Supported Options is a special initiative of the Paul Hamlyn Foundation, delivered in partnership with Unbound Philanthropy. It encourages and supports innovation in helping children and young people with irregular immigration status in the UK to live full lives. It does this by grant-funding a small number of charities and law centres to collaborate with others in designing and operating new approaches. It also seed-funds new ideas and commissions research on knowledge gaps. It shares learning through reports, online blogs and web resources, and supports a practitioner network.

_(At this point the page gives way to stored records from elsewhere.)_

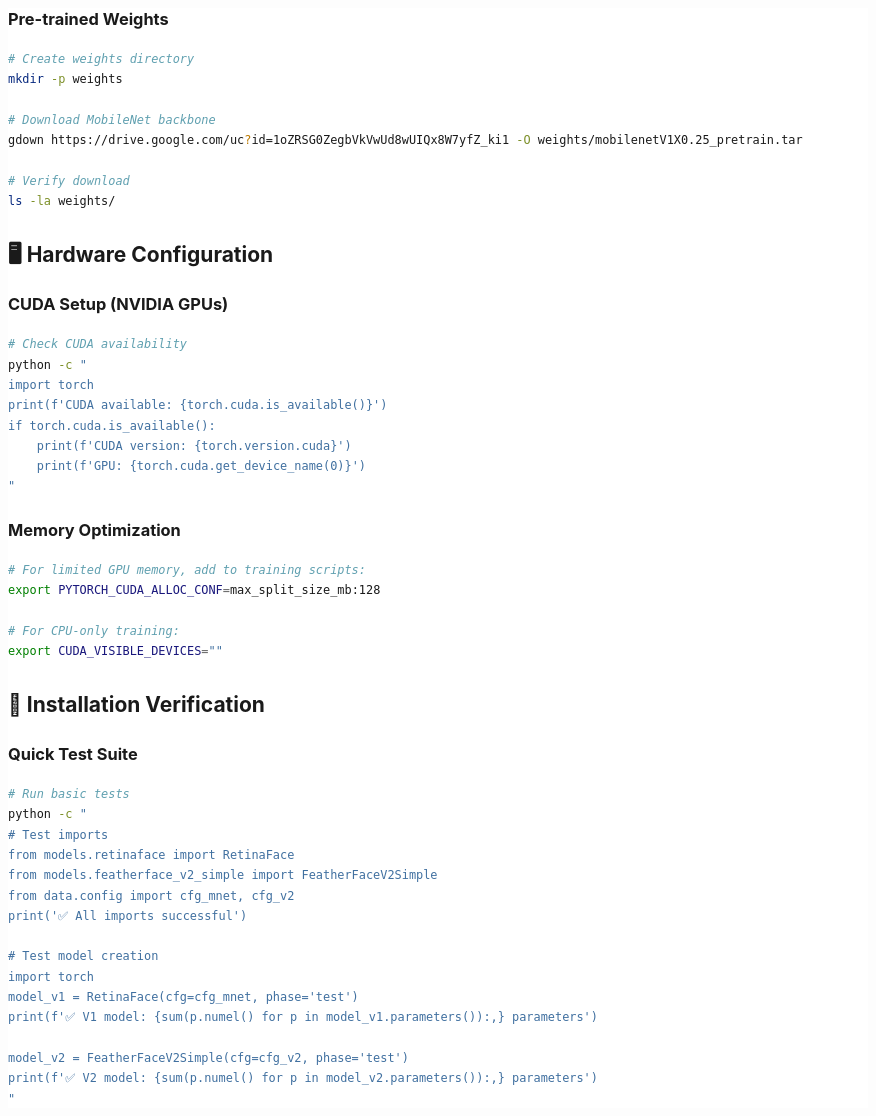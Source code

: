 ### Pre-trained Weights
```bash
# Create weights directory
mkdir -p weights

# Download MobileNet backbone
gdown https://drive.google.com/uc?id=1oZRSG0ZegbVkVwUd8wUIQx8W7yfZ_ki1 -O weights/mobilenetV1X0.25_pretrain.tar

# Verify download
ls -la weights/
```

## 🖥️ Hardware Configuration

### CUDA Setup (NVIDIA GPUs)
```bash
# Check CUDA availability
python -c "
import torch
print(f'CUDA available: {torch.cuda.is_available()}')
if torch.cuda.is_available():
    print(f'CUDA version: {torch.version.cuda}')
    print(f'GPU: {torch.cuda.get_device_name(0)}')
"
```

### Memory Optimization
```bash
# For limited GPU memory, add to training scripts:
export PYTORCH_CUDA_ALLOC_CONF=max_split_size_mb:128

# For CPU-only training:
export CUDA_VISIBLE_DEVICES=""
```

## 🧪 Installation Verification

### Quick Test Suite
```bash
# Run basic tests
python -c "
# Test imports
from models.retinaface import RetinaFace
from models.featherface_v2_simple import FeatherFaceV2Simple
from data.config import cfg_mnet, cfg_v2
print('✅ All imports successful')

# Test model creation
import torch
model_v1 = RetinaFace(cfg=cfg_mnet, phase='test')
print(f'✅ V1 model: {sum(p.numel() for p in model_v1.parameters()):,} parameters')

model_v2 = FeatherFaceV2Simple(cfg=cfg_v2, phase='test')
print(f'✅ V2 model: {sum(p.numel() for p in model_v2.parameters()):,} parameters')
"
```
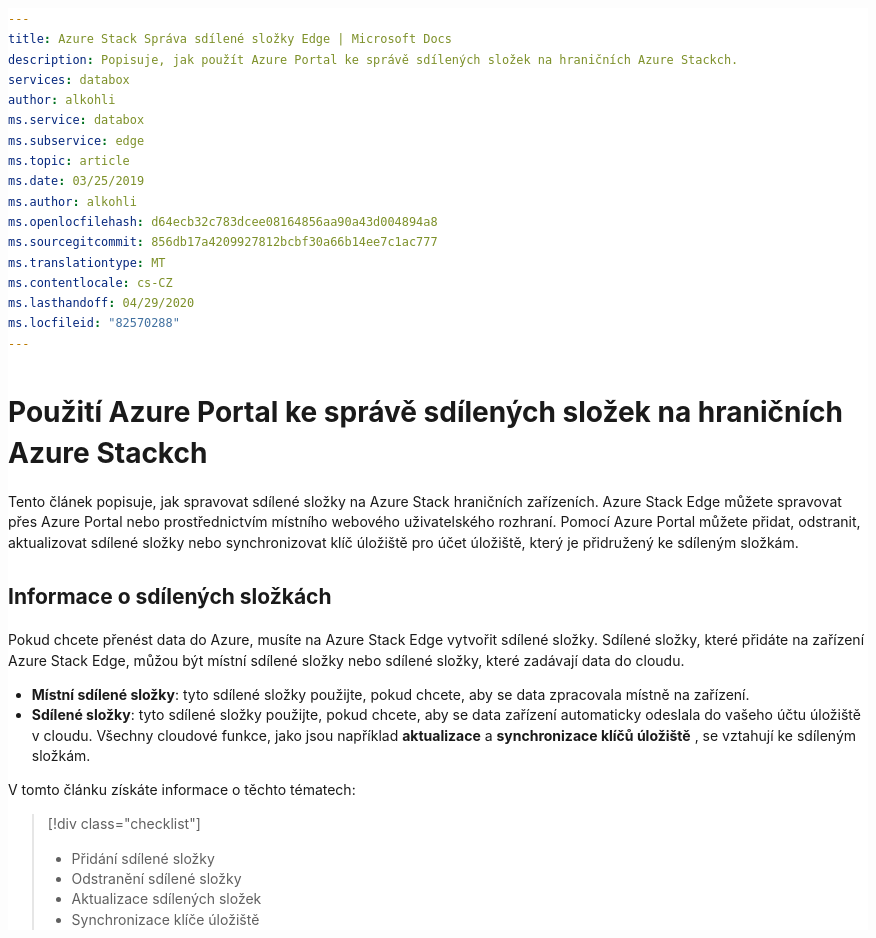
 ```yaml
---
title: Azure Stack Správa sdílené složky Edge | Microsoft Docs
description: Popisuje, jak použít Azure Portal ke správě sdílených složek na hraničních Azure Stackch.
services: databox
author: alkohli
ms.service: databox
ms.subservice: edge
ms.topic: article
ms.date: 03/25/2019
ms.author: alkohli
ms.openlocfilehash: d64ecb32c783dcee08164856aa90a43d004894a8
ms.sourcegitcommit: 856db17a4209927812bcbf30a66b14ee7c1ac777
ms.translationtype: MT
ms.contentlocale: cs-CZ
ms.lasthandoff: 04/29/2020
ms.locfileid: "82570288"
---
```

# <a name="use-the-azure-portal-to-manage-shares-on-your-azure-stack-edge"></a>Použití Azure Portal ke správě sdílených složek na hraničních Azure Stackch

Tento článek popisuje, jak spravovat sdílené složky na Azure Stack hraničních zařízeních. Azure Stack Edge můžete spravovat přes Azure Portal nebo prostřednictvím místního webového uživatelského rozhraní. Pomocí Azure Portal můžete přidat, odstranit, aktualizovat sdílené složky nebo synchronizovat klíč úložiště pro účet úložiště, který je přidružený ke sdíleným složkám.

## <a name="about-shares"></a>Informace o sdílených složkách

Pokud chcete přenést data do Azure, musíte na Azure Stack Edge vytvořit sdílené složky. Sdílené složky, které přidáte na zařízení Azure Stack Edge, můžou být místní sdílené složky nebo sdílené složky, které zadávají data do cloudu.

 - **Místní sdílené složky**: tyto sdílené složky použijte, pokud chcete, aby se data zpracovala místně na zařízení.
 - **Sdílené složky**: tyto sdílené složky použijte, pokud chcete, aby se data zařízení automaticky odeslala do vašeho účtu úložiště v cloudu. Všechny cloudové funkce, jako jsou například **aktualizace** a **synchronizace klíčů úložiště** , se vztahují ke sdíleným složkám.

V tomto článku získáte informace o těchto tématech:

> [!div class="checklist"]
>
> * Přidání sdílené složky
> * Odstranění sdílené složky
> * Aktualizace sdílených složek
> * Synchronizace klíče úložiště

The Supported Options Initiative has three aims: first, increased citizenship registration of marginalised UK-born children; second, improved support to young people with irregular immigration status to explore their options and make choices about their future. The third initiative aim is to understand the experiences of young people and share this and practical responses with practitioners and policy makers.
This initiative was established in 2010 in response to the fact that children and young people with irregular immigration status can be extremely vulnerable, yet unable to access the help and support available to other young people. An estimated 120,000 children in the UK have no legal status so are undocumented or irregular. Lack of legal status blocks them from fulfilling their potential and many experience barriers to health, education, work and social welfare. They need assistance to address their legal status or to consider leaving the UK, but sources of specialist support are scarce and mainstream organisations are not equipped to help, a situation exacerbated by cuts to legal aid for immigration work in 2013. There are routes in to regular status, but the process can be lengthy and expensive.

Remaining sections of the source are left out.